It wasn’t just the 4m self-employed who faced a tax-hike following the April budget. Expats resident outside Europe now face an uphill struggle to receive their retirement income tax-free via a QROPS.
I follow these offshore pension stories with the peculiar prurience I read Health and Effeciency as an 11 year old, I’m just waiting for the naughty bits to pop-out,
With QROPS, you don’t have to wait long. The offshore British dependencies are populated by online betting companies and financial alchemists capable of turning Gold into Base Metal through the transformative UCIS structure.
Sadly, the prospect of an Exempt-Exempt-Exempt pension taxation structure blinds mature adults to the eventual destination of their money. I met an Egyptian once who tried to convince me to buy a melon farm near Aswam, when I discovered it was 90 metres under the Aswam dam, he countered I’d be harvesting water melons.
If you want to read this financial pornography, go to Angie Brooks brilliant http://www.pension-life.com. Angie is in deadly earnest as she protects people from the double whammy of losing their savings and paying tax on their losses.
Hammonds QROPS tax, which means the allure of the QROPS transfer is tarnished by a 25% tax-hit before it leaves the UK, is a blow to the alchemists and a will hopefully be a wake-up call to a few lucky ex-pats whose money has yet to be shipped out to a Cape Verde parking lot.
It may also be a reminder to Brits thinking of retiring abroad that (financially at least) the tax-breaks earned in the UK need to be re-paid in Britain. For the QROPS EEE is not a victimless tax-avoidance scheme – it is precisely the kind of tax-fiddle that got 52% of Brits sufficiently wound up to vote BREXIT. Remember the first and strongest supporter of Remain to be announced that night – Gibralter!
I am sick and tired of the high-cost low value tax-scams which flop into my inbox on a regular basis. They largely replace taxation with an unofficial franking of investments by the QROP conmen (Stephen Ward and pals).

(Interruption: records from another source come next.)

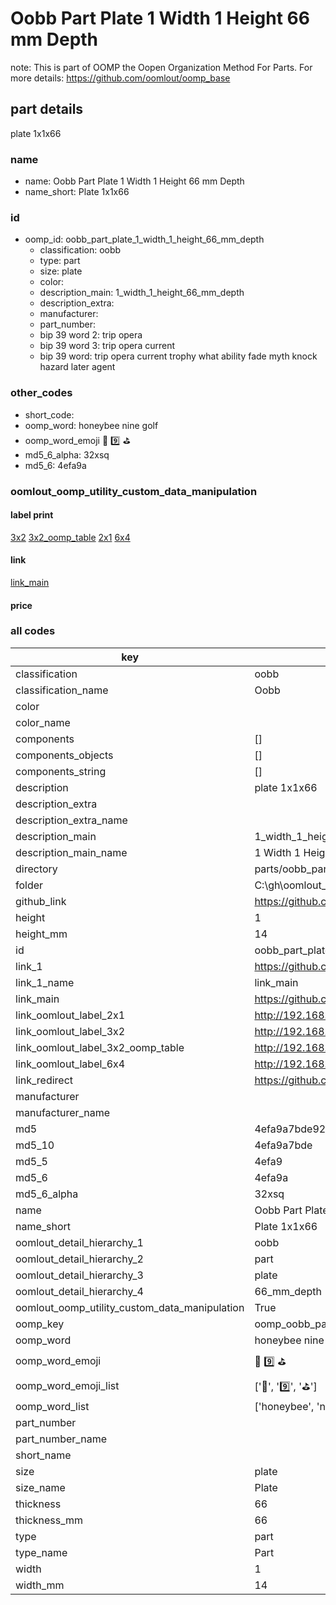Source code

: # Oobb Part Plate 1 Width 1 Height 66 mm Depth  

note: This is part of OOMP the Oopen Organization Method For Parts. For more details: https://github.com/oomlout/oomp_base

##  part details
  



plate 1x1x66



### name
* name: Oobb Part Plate 1 Width 1 Height 66 mm Depth
* name_short: Plate 1x1x66 
### id
* oomp_id: oobb_part_plate_1_width_1_height_66_mm_depth
  * classification: oobb
  * type: part
  * size: plate
  * color: 
  * description_main: 1_width_1_height_66_mm_depth
  * description_extra: 
  * manufacturer: 
  * part_number: 
  * bip 39 word 2: trip opera
  * bip 39 word 3: trip opera current
  * bip 39 word: trip opera current trophy what ability fade myth knock hazard later agent

### other_codes
* short_code: 
* oomp_word: honeybee nine golf
* oomp_word_emoji :honeybee: :nine: :golf:
* md5_6_alpha: 32xsq
* md5_6: 4efa9a






### oomlout_oomp_utility_custom_data_manipulation
#### label print
[3x2](http://192.168.1.245:1112/?label=oomp%2032xsq)
[3x2_oomp_table](http://192.168.1.108:1112/?label=oomp%2032xsq)
[2x1](http://192.168.1.242:1112/?label=oomp%2032xsq)
[6x4](http://192.168.1.55:1112/?label=oomp%2032xsq)    

#### link

[link_main](https://github.com/oomlout/oomlout_oobb_version_4_generated_parts/tree/main/navigation_oomp/oobb/part/plate/1_width_1_height_66_mm_depth/part)                              

#### price







### all codes 
| key | value |  
| --- | --- |  
| classification | oobb |  
| classification_name | Oobb |  
| color |  |  
| color_name |  |  
| components | [] |  
| components_objects | [] |  
| components_string | [] |  
| description | plate 1x1x66 |  
| description_extra |  |  
| description_extra_name |  |  
| description_main | 1_width_1_height_66_mm_depth |  
| description_main_name | 1 Width 1 Height 66 mm Depth |  
| directory | parts/oobb_part_plate_1_width_1_height_66_mm_depth |  
| folder | C:\gh\oomlout_oobb_version_4_generated_parts\parts\oobb_part_plate_1_width_1_height_66_mm_depth |  
| github_link | https://github.com/oomlout/oomlout_oomp_part_src/tree/main/parts/oobb_part_plate_1_width_1_height_66_mm_depth |  
| height | 1 |  
| height_mm | 14 |  
| id | oobb_part_plate_1_width_1_height_66_mm_depth |  
| link_1 | https://github.com/oomlout/oomlout_oobb_version_4_generated_parts/tree/main/navigation_oomp/oobb/part/plate/1_width_1_height_66_mm_depth/part |  
| link_1_name | link_main |  
| link_main | https://github.com/oomlout/oomlout_oobb_version_4_generated_parts/tree/main/navigation_oomp/oobb/part/plate/1_width_1_height_66_mm_depth/part |  
| link_oomlout_label_2x1 | http://192.168.1.242:1112/?label=oomp%2032xsq |  
| link_oomlout_label_3x2 | http://192.168.1.245:1112/?label=oomp%2032xsq |  
| link_oomlout_label_3x2_oomp_table | http://192.168.1.108:1112/?label=oomp%2032xsq |  
| link_oomlout_label_6x4 | http://192.168.1.55:1112/?label=oomp%2032xsq |  
| link_redirect | https://github.com/oomlout/oomlout_oobb_version_4_generated_parts/tree/main/parts/oobb_plate_01_01_66 |  
| manufacturer |  |  
| manufacturer_name |  |  
| md5 | 4efa9a7bde928a3800fcee8e6c26d746 |  
| md5_10 | 4efa9a7bde |  
| md5_5 | 4efa9 |  
| md5_6 | 4efa9a |  
| md5_6_alpha | 32xsq |  
| name | Oobb Part Plate 1 Width 1 Height 66 mm Depth |  
| name_short | Plate 1x1x66  |  
| oomlout_detail_hierarchy_1 | oobb |  
| oomlout_detail_hierarchy_2 | part |  
| oomlout_detail_hierarchy_3 | plate |  
| oomlout_detail_hierarchy_4 | 66_mm_depth |  
| oomlout_oomp_utility_custom_data_manipulation | True |  
| oomp_key | oomp_oobb_part_plate_1_width_1_height_66_mm_depth |  
| oomp_word | honeybee nine golf |  
| oomp_word_emoji | :honeybee: :nine: :golf: |  
| oomp_word_emoji_list | [':honeybee:', ':nine:', ':golf:'] |  
| oomp_word_list | ['honeybee', 'nine', 'golf'] |  
| part_number |  |  
| part_number_name |  |  
| short_name |  |  
| size | plate |  
| size_name | Plate |  
| thickness | 66 |  
| thickness_mm | 66 |  
| type | part |  
| type_name | Part |  
| width | 1 |  
| width_mm | 14 |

Where QROPS are legitimate, they tend to be organised through employers as an alternative to local workplace savings plans. Employers either exercise fiscal control and investment due diligence or they face the wrath of the employee and the taxman. You need a trusted intermediary and employers tend to be just that.
If you are in any doubt about the direction of travel for UK-expats , look at the American system operated by the IRS. The link with the American tax-authorities is permanent and uncompromising. BREXIT drives the train down those tracks.
I’m not shedding any tears over this tax-hike. Good old spreadsheet Phil has got it right with his 25% tax-shocker. Let’s hope there’s more in the locker next autumn
Excellent. When I lived in Dubai I enjoyed the “pleasure” of having a coffee and a chat (aka a hard sell) with the QROPS sales people, the investment gurus offering Ostrich farm opportunities in PRC, the 15 year investment (divestment!!) bond alchemists and the purveyors of “can’t loose” Structured Notes. Drank a lot of coffee but my cheque book stayed in my pocket. Happy times……………………………………
My concern now is that these offshore advisers will now market SIPPs. I have just seen a “marketing company” in the UK email non-UK advisers to say that they can continue earning the same commissions as QROPS by using the SIPP that they distribute.
Given that UK IFAs have to fund the FSCS levy and then often have to pick up the tag for a non-UK firm that used a UK regulated product ( Brooklands SIPP- now getting FSCS claims for just this type of thing ), this is a worrying development.